Evidence that group VIA cytosolic
calcium-independent
phospholipase A(2) (
iPLA(2)beta) participates in beta-cell signal transduction includes the observations that inhibition of
iPLA(2)beta with the
bromoenol lactone suicide substrate suppresses
glucose-stimulated insulin secretion and that overexpression of
iPLA(2)beta amplifies
insulin secretory responses in INS-1
insulinoma cells. Immunofluorescence analyses also reveal that
iPLA(2)beta accumulates in the perinuclear region of INS-1 cells stimulated with
glucose and
forskolin.
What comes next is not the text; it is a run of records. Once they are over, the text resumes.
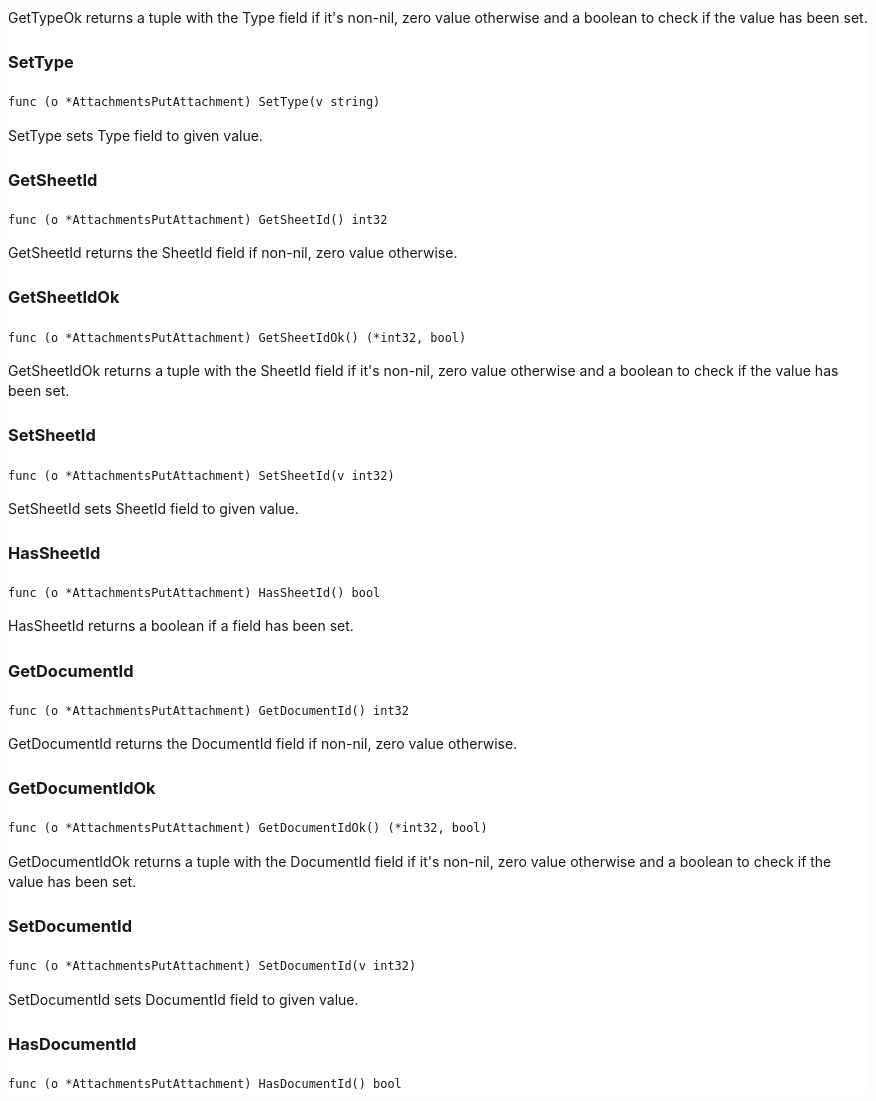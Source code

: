 GetTypeOk returns a tuple with the Type field if it's non-nil, zero value otherwise
and a boolean to check if the value has been set.

### SetType

`func (o *AttachmentsPutAttachment) SetType(v string)`

SetType sets Type field to given value.


### GetSheetId

`func (o *AttachmentsPutAttachment) GetSheetId() int32`

GetSheetId returns the SheetId field if non-nil, zero value otherwise.

### GetSheetIdOk

`func (o *AttachmentsPutAttachment) GetSheetIdOk() (*int32, bool)`

GetSheetIdOk returns a tuple with the SheetId field if it's non-nil, zero value otherwise
and a boolean to check if the value has been set.

### SetSheetId

`func (o *AttachmentsPutAttachment) SetSheetId(v int32)`

SetSheetId sets SheetId field to given value.

### HasSheetId

`func (o *AttachmentsPutAttachment) HasSheetId() bool`

HasSheetId returns a boolean if a field has been set.

### GetDocumentId

`func (o *AttachmentsPutAttachment) GetDocumentId() int32`

GetDocumentId returns the DocumentId field if non-nil, zero value otherwise.

### GetDocumentIdOk

`func (o *AttachmentsPutAttachment) GetDocumentIdOk() (*int32, bool)`

GetDocumentIdOk returns a tuple with the DocumentId field if it's non-nil, zero value otherwise
and a boolean to check if the value has been set.

### SetDocumentId

`func (o *AttachmentsPutAttachment) SetDocumentId(v int32)`

SetDocumentId sets DocumentId field to given value.

### HasDocumentId

`func (o *AttachmentsPutAttachment) HasDocumentId() bool`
To characterize this phenomenon further,
iPLA(2)beta was expressed as a fusion
protein with
enhanced green fluorescent protein (EGFP) in INS-1 cells so that movements of
iPLA(2)beta are reflected by changes in the subcellular distribution of green fluorescence. Stimulation of INS-1 cells overexpressing iPLA(2)beta-EGFP induced greater insulin secretion and punctate accumulation of iPLA(2)beta-EGFP fluorescence in the perinuclear region. To determine the identity of organelles with which
iPLA(2)beta might associate, colocalization of green fluorescence with fluorophores associated with specific trackers targeted to different subcellular organelles was examined. Such analyses reveal association of iPLA(2)beta-EGFP fluorescence with the ER and Golgi compartments. Arachidonate-containing
plasmenylethanolamine phospholipid species are abundant in beta-cell endoplasmic reticulum (ER) and are excellent substrates for
iPLA(2)beta.
Arachidonic acid produced by iPLA(2)beta-catalyzed hydrolysis of their substrates induces release of Ca(2+) from ER stores-an event thought to participate in
glucose-stimulated insulin secretion.